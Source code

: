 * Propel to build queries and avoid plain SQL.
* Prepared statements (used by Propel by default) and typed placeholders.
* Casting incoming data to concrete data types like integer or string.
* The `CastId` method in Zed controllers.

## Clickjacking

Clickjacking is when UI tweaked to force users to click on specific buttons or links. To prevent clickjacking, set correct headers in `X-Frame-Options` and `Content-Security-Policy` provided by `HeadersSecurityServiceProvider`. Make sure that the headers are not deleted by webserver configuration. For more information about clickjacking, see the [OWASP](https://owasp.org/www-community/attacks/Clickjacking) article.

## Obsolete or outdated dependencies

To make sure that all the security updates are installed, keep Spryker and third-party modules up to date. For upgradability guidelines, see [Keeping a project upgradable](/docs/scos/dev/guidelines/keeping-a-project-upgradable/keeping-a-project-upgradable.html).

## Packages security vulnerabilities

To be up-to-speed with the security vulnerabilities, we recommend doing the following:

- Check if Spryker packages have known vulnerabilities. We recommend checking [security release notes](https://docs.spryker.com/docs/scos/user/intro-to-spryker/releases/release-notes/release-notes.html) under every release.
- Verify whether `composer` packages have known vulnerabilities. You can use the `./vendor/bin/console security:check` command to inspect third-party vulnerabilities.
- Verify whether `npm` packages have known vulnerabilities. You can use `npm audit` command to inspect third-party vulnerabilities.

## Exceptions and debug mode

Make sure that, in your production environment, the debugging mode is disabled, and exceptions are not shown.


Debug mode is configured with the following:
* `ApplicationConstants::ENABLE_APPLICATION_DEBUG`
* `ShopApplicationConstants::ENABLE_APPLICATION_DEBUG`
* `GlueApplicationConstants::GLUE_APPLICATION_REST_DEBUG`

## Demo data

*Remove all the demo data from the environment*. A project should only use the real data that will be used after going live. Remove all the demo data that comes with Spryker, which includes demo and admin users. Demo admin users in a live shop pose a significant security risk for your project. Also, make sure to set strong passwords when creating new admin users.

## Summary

===============

## WHAT YOU WILL DO
Return the number of lines in the data above that include the word "vulnerabilities", and nothing else.

## OUTPUT FOR THIS EXERCISE
5